Home > > Google’s power, and its latest statistics, dominate BTO

Google’s power, and its latest statistics, dominate BTO

12/09/2015| 7:12:17 PM| 中文

Google was a constant theme during the keynotes at last week’s Buy Tourism Online event in Florence, Italy, but Lufthansa’s distribution cost charge (DCC) also made a few honorary appearances.

Del Ross, managing partner at Noctober Value Partners and a former VP-level e-commerce, distribution and sales and marketing veteran from InterContinental Hotels Group, was talking to Phocuswright founder and now “serial board director” Philip Wolf.

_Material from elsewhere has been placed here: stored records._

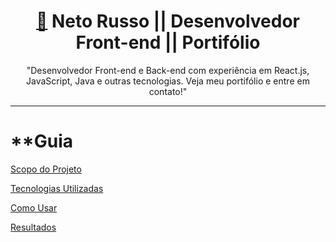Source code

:<h1 align='center'> <a href="https://buzzvel-neto-russo.vercel.app/"  target="_blank">🔗</a> Neto Russo || Desenvolvedor Front-end || Portifólio</h1>

<p align='center'>"Desenvolvedor Front-end e Back-end com experiência em React.js, JavaScript, Java e outras tecnologias. Veja meu portifólio e entre em contato!"</p>

__________________________________________________________________________________________________________________________________________________________________________

**Guia
=====================================
<!--ts-->
<p align="left">
<a href="#projeto"> Scopo do Projeto </a>
</p>
<p align="left">
<a href="#tecnologia"> Tecnologias Utilizadas </a>
</p>
<p align="left">
<a href="#comoUsar"> Como Usar </a>
</p>
<p align="left">
<a href="#resultados"> Resultados </a>
</p>
<!--te-->
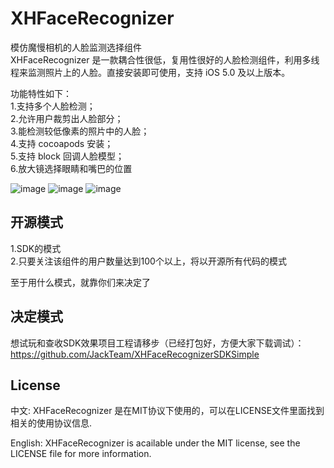 XHFaceRecognizer
================
模仿魔慢相机的人脸监测选择组件    
XHFaceRecognizer 是一款耦合性很低，复用性很好的人脸检测组件，利用多线程来监测照片上的人脸。直接安装即可使用，支持 iOS 5.0 及以上版本。   

功能特性如下：    
  1.支持多个人脸检测；    
  2.允许用户裁剪出人脸部分；    
  3.能检测较低像素的照片中的人脸；    
  4.支持 cocoapods 安装；    
  5.支持 block 回调人脸模型；     
  6.放大镜选择眼睛和嘴巴的位置
  
![image](https://github.com/JackTeam/XHFaceRecognizerSDKSimple/raw/master/Screenshots/监测中.png)
![image](https://github.com/JackTeam/XHFaceRecognizerSDKSimple/raw/master/Screenshots/监测出来.png)
![image](https://github.com/JackTeam/XHFaceRecognizerSDKSimple/raw/master/Screenshots/裁剪.png)


## 开源模式
  1.SDK的模式   
  2.只要关注该组件的用户数量达到100个以上，将以开源所有代码的模式   
      
至于用什么模式，就靠你们来决定了   


## 决定模式
想试玩和查收SDK效果项目工程请移步（已经打包好，方便大家下载调试）：https://github.com/JackTeam/XHFaceRecognizerSDKSimple


## License

中文:      XHFaceRecognizer 是在MIT协议下使用的，可以在LICENSE文件里面找到相关的使用协议信息.

English:   XHFaceRecognizer is acailable under the MIT license, see the LICENSE file for more information.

Lufthansa’s DCC came up when Ross was asked about the Marriott/Starwood merger announced last month. He said he expected similar deals to take place because of the “pricing power” which the combined Marriott/Starwood behemoth will have.

But he shared his experience from his time at IHG, when back in the dawn of internet time (around 2004) the hotel chain decided to remove all its inventory from Expedia and hotels.com, reminding the audience that the “hotel direct versus OTAs” argument has been around for more than a decade. He said:

“We fully expected the other big chains to follow suit. None did.”

At which point Wolf interjected, “Just like Lufthansa…”

OTA historians will note that IHG stuck to its direct guns for four years before coming to a deal with Expedia. Lufthansa’s initiative is still in its infancy, but one wonders how long it will go it alone (or how long it will be before another major global airline takes a similar decision).

Ross also shared another caveat to the pricing power argument from his time at IHG.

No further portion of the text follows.